Wanneer in het kader van het multilaterale toezicht blijkt dat het economische beleid van een lidstaat niet overeenkomt met de globale richtsnoeren of de goede werking van de economische en monetaire unie in gevaar dreigt te brengen, kan de Commissie een waarschuwing tot de betrokken lidstaat richten (artikel 121, lid 4, eerste alinea, eerste volzin, EU-Werkingsverdrag). 

De Raad kan op aanbeveling van de Commissie de nodige aanbevelingen richten tot de lidstaat die zijn economisch beleid niet in overeenstemming met de globale richtsnoeren uitvoert. Bij de vaststelling van dergelijke aanbevelingen beslist de Raad zonder rekening te houden met de stem van de betrokken lidstaat. De Raad kan op voorstel van de Commissie besluiten zijn aanbevelingen openbaar te maken (artikel 121, lid 4, eerste alinea, tweede en derde volzin, en lid 4, tweede alinea, EU-Werkingsverdrag). 

Naar boven

Buitensporigtekortprocedure

Begrotingsdiscipline: criteria

Het beginsel van gezonde overheidsfinanciën vormt één van de grondbeginselen bij de uitvoering van het economisch beleid. Om dit beginsel te kunnen eerbiedigen, moeten de lidstaten ervoor zorgen dat zij buitensporige overheidstekorten vermijden (artikel 126, lid 1, EU-Werkingsverdrag). De Europese Commissie houdt toezicht op de begrotingssituatie en de omvang van de overheidsschuld in de lidstaten.

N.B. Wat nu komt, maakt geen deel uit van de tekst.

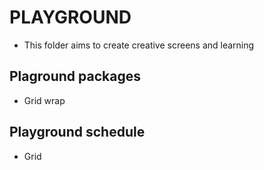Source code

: # PLAYGROUND

- This folder aims to create creative screens and learning 

## Plaground packages 

- Grid wrap

## Playground schedule

- Grid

De buitensporigtekortprocedure kan worden geactiveerd wanneer de grenswaarden van de volgende criteria overschreden zijn:

Een (begrotings)tekort dat de grenswaarde overschrijdt, wordt als 'uitzonderlijk' aangemerkt indien die overschrijding het resultaat is van een ongewone gebeurtenis of een ernstige economische neergang. Daarnaast wordt een begrotings(tekort) dat de grenswaarde overschrijdt als 'tijdelijk' aangemerkt wanneer de prognoses suggereren dat het tekort weer onder de grenswaarde komt zodra de ongewone gebeurtenis of de economische neergang weer voorbij is (artikel 126, lid 2, onder a, tweede streepje, EU-Werkingsverdrag en artikel 2, lid 1, verordening 1467/97). 

  • ECER-bericht - Nederland wil toezicht begrotingen door de Commissie (11 september 2011)

Procedure voor de beoordeling van een buitensporig tekort en besluitvorming

De procedure voor de beoordeling van een buitensporig tekort en de besluitvorming daarover is neergelegd in artikel 126, leden 3 tot en met 6 van het EU-Werkingsverdrag. De Europese Commissie stelt een verslag op indien een lidstaat niet voldoet aan ten minste één van de twee genoemde criteria (tekortcriterium of schuldcriterium). In artikel 2, lid 3 van verordening 1467/97 zijn factoren opgenomen waarmee de Commissie rekening moet houden bij het opstellen van het verslag. Het Economisch en Financieel Comité brengt vervolgens een advies uit over het verslag van de Commissie. 

Indien de Europese Commissie van oordeel is dat er in een lidstaat een buitensporig tekort bestaat of kan bestaan, richt zij een advies tot de betrokken lidstaat en brengt zij de Raad op de hoogte. De Raad besluit op basis van een voorstel van de Commissie of er al dan niet een buitensporig tekort bestaat. 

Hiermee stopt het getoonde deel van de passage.